HELP debts are administered by the Australian Taxation Office and will be repaid compulsorily over time through the taxation system. If the HELP Repayment Income (HRI) of a person with a HELP debt exceeds a certain threshold, which for the 2007/08 financial year is $39,825, a compulsory payments will be deducted from the person's tax for the year. To work out the HRI, the ATO will add back to the person's taxable income any net rental loss claimed against that taxable income and add fringe benefits and exempt foreign income received, which have not been included in the taxable income. Unlike marginal tax rates, the repayment rate applies on the full HRI, so that a person with a HRI of $39,500 in the 2007/08 tax year would not have to make any compulsory HELP repayment, but a person with a HRI of $40,000 would make a payment of $1,600. This is 4% of the HRI (not taxable income or the debt balance) of $40,000. The compulsory repayment amount cannot exceed the balance of the HELP debt.

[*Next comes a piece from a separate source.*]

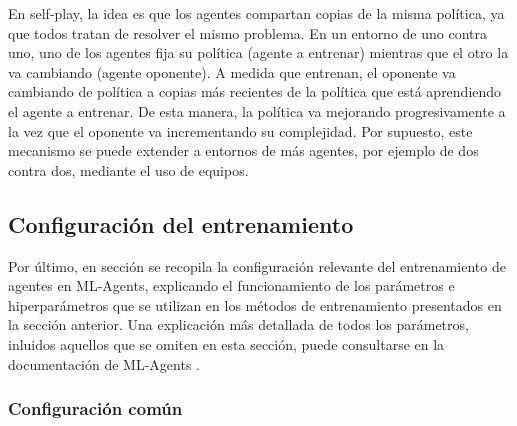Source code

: En self-play, la idea es que los agentes compartan copias de la misma política, ya que todos tratan de resolver el mismo problema. En un entorno de uno contra uno, uno de los agentes fija su política (agente a entrenar) mientras que el otro la va cambiando (agente oponente). A medida que entrenan, el oponente va cambiando de política a copias más recientes de la política que está aprendiendo el agente a entrenar. De esta manera, la política va mejorando progresivamente a la vez que el oponente va incrementando su complejidad. Por supuesto, este mecanismo se puede extender a entornos de más agentes, por ejemplo de dos contra dos, mediante el uso de equipos.

\subsection{Configuración del entrenamiento}

Por último, en sección se recopila la configuración relevante del entrenamiento de agentes en ML-Agents, explicando  el funcionamiento de los parámetros e hiperparámetros que se utilizan en los métodos de entrenamiento presentados en la sección anterior. Una explicación más detallada de todos los parámetros, inluidos aquellos que se omiten en esta sección, puede consultarse en la documentación de ML-Agents \cite{ml-agents-config-file}.

\subsubsection{Configuración común}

The rates for compulsory repayment for the 2010/11 financial year, also compared with previous years, are:
HELP Repayment Income (HRI) compulsory repayment 2006-2011 | ||||||
---|---|---|---|---|---|---|
HRI 2005/06 | HRI 2006/07 | HRI 2007/08 | HRI 2008/09 | HRI 2009/10[14] | HRI2010–11[14] | Repayment Rate |
Below $36,185 | Below $38,149 | Below $39,825 | Below $41,595 | Below $43,151 | Below $44,912 | Nil |
$36,185–$40,306 | $38,149-$42,494 | $39,825-$44,360 | $41,595–$46,333 | $43,151–$48,066 | $44,912–$50,028 | 4% of HRI |
$40,307–$44,427 | $42,495-$46,938 | $44,360-$48,896 | $46,334–$51,070 | $48,067–$52,980 | $50,029–$55,143 | 4.5% of HRI |
$44,428–$46,762 | $46,839-$49,300 | $48,897-$51,466 | $51,071–$53,754 | $52,981–$55,764 | $55,144–$58,041 | 5% of HRI |
$46,763–$50,266 | $49,301-$52,994 | $51,466-$55,322 | $53,755–$57,782 | $55,765–$59,943 | $58,042–$62,390 | 5.5% of HRI |
$50,267–$54,439 | $52,995-$57,394 | $55,323-$59,915 | $57,783–$62,579 | $59,944–$64,919 | $62,391–$67,570 | 6% of HRI |
$54,440–$57,304 | $57,395-$60,414 | $59,916-$63,068 | $62,580–$65,873 | $64,920–$68,336 | $67,571–$71,126 | 6.5% of HRI |
$57,305–$63,062 | $60,415-$66,485 | $63,069-$69,405 | $65,874–$72,492 | $68,337–$75,203 | $71,127–$78,273 | 7% of HRI |
$63,063–$67,199 | $66,486-$70,846 | $69,406-$73,959 | $72,493–$77,247 | $75,204–$80,136 | $78,274–$83,407 | 7.5% of HRI |
$67,200 and above | $70,847 and above | $73,960 and above | $77,248 and above | $80,137 and above | $83,408 and above | 8% of HRI |
It is also possible to make voluntary payments to further reduce the debt. Until 31 December 2004 voluntary payments over $500 earned a 15% bonus, but from 1 January 2005 this was reduced to 10%.[15] From 1 January 2012 subject to the passage of legislation the bonus will be further reduced, to 5%.[16]